Emily Perkins’ fourth novel, a family saga set in New Zealand where she grew up and currently lives, teaching creative writing at The University of Auckland and hosting TV New Zealand’s book programme The Good Word. Perkins grew up in Auckland and Wellington. She left school to act in the TVNZ drama Open House, and trained at the New Zealand Drama School. However, her acting career did not take off and she subsequently studied creative writing at Victoria University. In 1994 she moved to London, where Picador published her first book in 1996. Her novels Leave Before You Go and The New Girl followed. As well as fiction, book reviews and personal essays she wrote a long-running column for the Independent on Sunday. She returned to New Zealand in 2005 and currently lives in Auckland with her husband, artist Karl Maughan, and their children.

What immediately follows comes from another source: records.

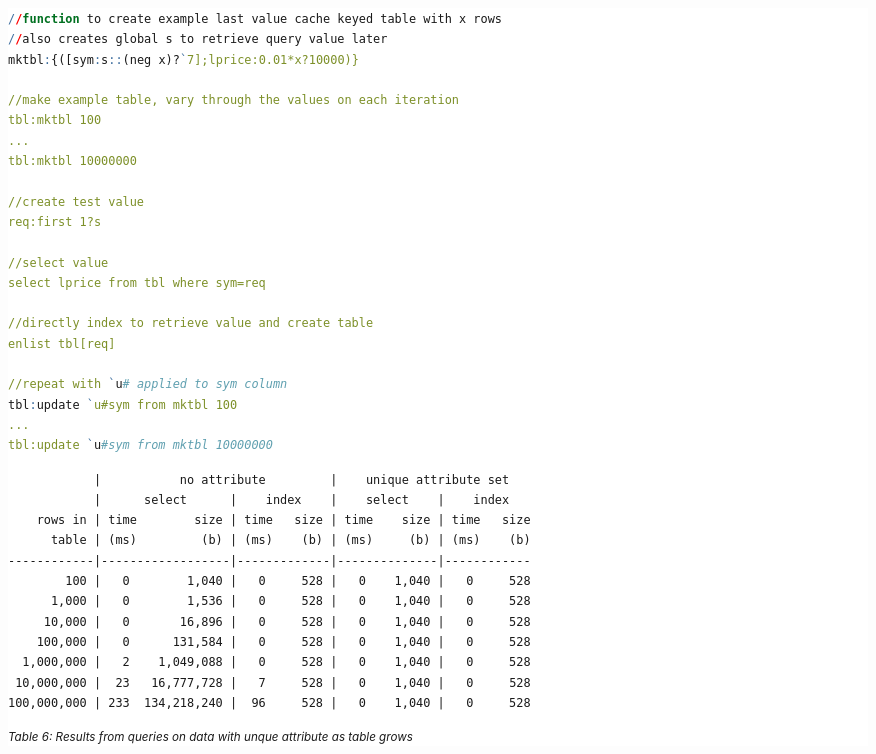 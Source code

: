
 ```q
//function to create example last value cache keyed table with x rows 
//also creates global s to retrieve query value later 
mktbl:{([sym:s::(neg x)?`7];lprice:0.01*x?10000)}

//make example table, vary through the values on each iteration
tbl:mktbl 100
...
tbl:mktbl 10000000

//create test value
req:first 1?s

//select value
select lprice from tbl where sym=req

//directly index to retrieve value and create table
enlist tbl[req]

//repeat with `u# applied to sym column
tbl:update `u#sym from mktbl 100
...
tbl:update `u#sym from mktbl 10000000
```

```txt
            |           no attribute         |    unique attribute set
            |      select      |    index    |    select    |    index       
    rows in | time        size | time   size | time    size | time   size
      table | (ms)         (b) | (ms)    (b) | (ms)     (b) | (ms)    (b) 
------------|------------------|-------------|--------------|------------
        100 |   0        1,040 |   0     528 |   0    1,040 |   0     528
      1,000 |   0        1,536 |   0     528 |   0    1,040 |   0     528
     10,000 |   0       16,896 |   0     528 |   0    1,040 |   0     528
    100,000 |   0      131,584 |   0     528 |   0    1,040 |   0     528
  1,000,000 |   2    1,049,088 |   0     528 |   0    1,040 |   0     528
 10,000,000 |  23   16,777,728 |   7     528 |   0    1,040 |   0     528
100,000,000 | 233  134,218,240 |  96     528 |   0    1,040 |   0     528
```

<small>_Table 6: Results from queries on data with unque attribute as table grows_</small>
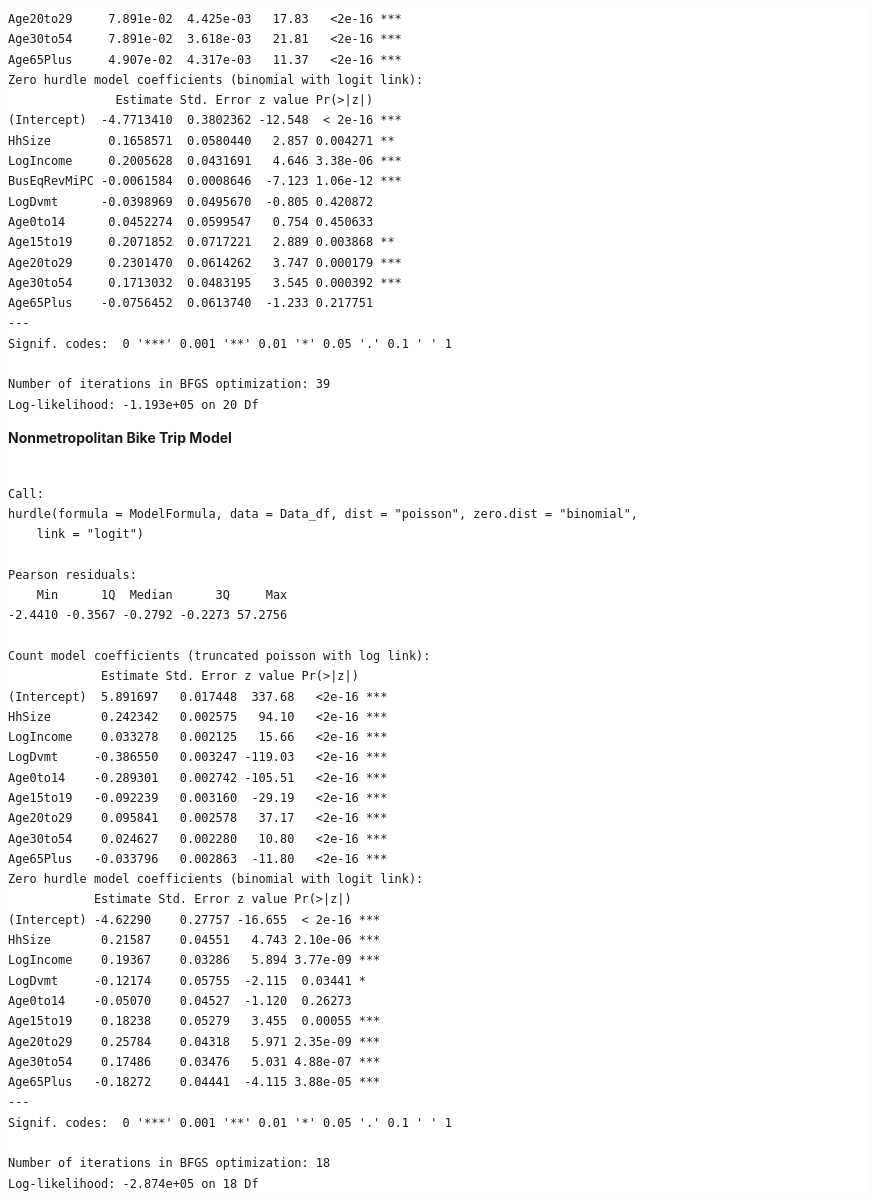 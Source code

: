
```
Age20to29     7.891e-02  4.425e-03   17.83   <2e-16 ***
Age30to54     7.891e-02  3.618e-03   21.81   <2e-16 ***
Age65Plus     4.907e-02  4.317e-03   11.37   <2e-16 ***
Zero hurdle model coefficients (binomial with logit link):
               Estimate Std. Error z value Pr(>|z|)    
(Intercept)  -4.7713410  0.3802362 -12.548  < 2e-16 ***
HhSize        0.1658571  0.0580440   2.857 0.004271 ** 
LogIncome     0.2005628  0.0431691   4.646 3.38e-06 ***
BusEqRevMiPC -0.0061584  0.0008646  -7.123 1.06e-12 ***
LogDvmt      -0.0398969  0.0495670  -0.805 0.420872    
Age0to14      0.0452274  0.0599547   0.754 0.450633    
Age15to19     0.2071852  0.0717221   2.889 0.003868 ** 
Age20to29     0.2301470  0.0614262   3.747 0.000179 ***
Age30to54     0.1713032  0.0483195   3.545 0.000392 ***
Age65Plus    -0.0756452  0.0613740  -1.233 0.217751    
---
Signif. codes:  0 '***' 0.001 '**' 0.01 '*' 0.05 '.' 0.1 ' ' 1 

Number of iterations in BFGS optimization: 39 
Log-likelihood: -1.193e+05 on 20 Df
```

**Nonmetropolitan Bike Trip Model**
```

Call:
hurdle(formula = ModelFormula, data = Data_df, dist = "poisson", zero.dist = "binomial", 
    link = "logit")

Pearson residuals:
    Min      1Q  Median      3Q     Max 
-2.4410 -0.3567 -0.2792 -0.2273 57.2756 

Count model coefficients (truncated poisson with log link):
             Estimate Std. Error z value Pr(>|z|)    
(Intercept)  5.891697   0.017448  337.68   <2e-16 ***
HhSize       0.242342   0.002575   94.10   <2e-16 ***
LogIncome    0.033278   0.002125   15.66   <2e-16 ***
LogDvmt     -0.386550   0.003247 -119.03   <2e-16 ***
Age0to14    -0.289301   0.002742 -105.51   <2e-16 ***
Age15to19   -0.092239   0.003160  -29.19   <2e-16 ***
Age20to29    0.095841   0.002578   37.17   <2e-16 ***
Age30to54    0.024627   0.002280   10.80   <2e-16 ***
Age65Plus   -0.033796   0.002863  -11.80   <2e-16 ***
Zero hurdle model coefficients (binomial with logit link):
            Estimate Std. Error z value Pr(>|z|)    
(Intercept) -4.62290    0.27757 -16.655  < 2e-16 ***
HhSize       0.21587    0.04551   4.743 2.10e-06 ***
LogIncome    0.19367    0.03286   5.894 3.77e-09 ***
LogDvmt     -0.12174    0.05755  -2.115  0.03441 *  
Age0to14    -0.05070    0.04527  -1.120  0.26273    
Age15to19    0.18238    0.05279   3.455  0.00055 ***
Age20to29    0.25784    0.04318   5.971 2.35e-09 ***
Age30to54    0.17486    0.03476   5.031 4.88e-07 ***
Age65Plus   -0.18272    0.04441  -4.115 3.88e-05 ***
---
Signif. codes:  0 '***' 0.001 '**' 0.01 '*' 0.05 '.' 0.1 ' ' 1 

Number of iterations in BFGS optimization: 18 
Log-likelihood: -2.874e+05 on 18 Df
```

The Forrests may be Perkins’ breakthrough novel and has received very positive notices. I have not seen signed copies of the UK edition yet, but she has been at Hay this week and I would expect these to appear soon. Paperback only in the UK, with French Folds. Look out for this one on the literary prize lists later in the year.
“Dorothy Forrest is immersed in the sensory world around her; she lives in the flickering moment. From the age of seven, when her odd, disenfranchised family moves from New York City to the wide skies of Auckland, to the very end of her life, this is her great gift and possible misfortune.Through the wilderness of a commune, to falling in love, to early marriage and motherhood, from the glorious anguish of parenting to the loss of everything worked for and the unexpected return of love, Dorothy is swept along by time. Her family looms and recedes; revelations come to light; death changes everything, but somehow life remains as potent as it ever was, and the joy in just being won’t let her go.
In a narrative that shifts and moves, growing as wild as the characters, The Forrests is an extraordinary literary achievement. A novel that sings with colour and memory, it speaks of family and time, dysfunction, ageing and loneliness, about heat, youth, and how life can change if ‘you’re lucky enough to be around for it'”.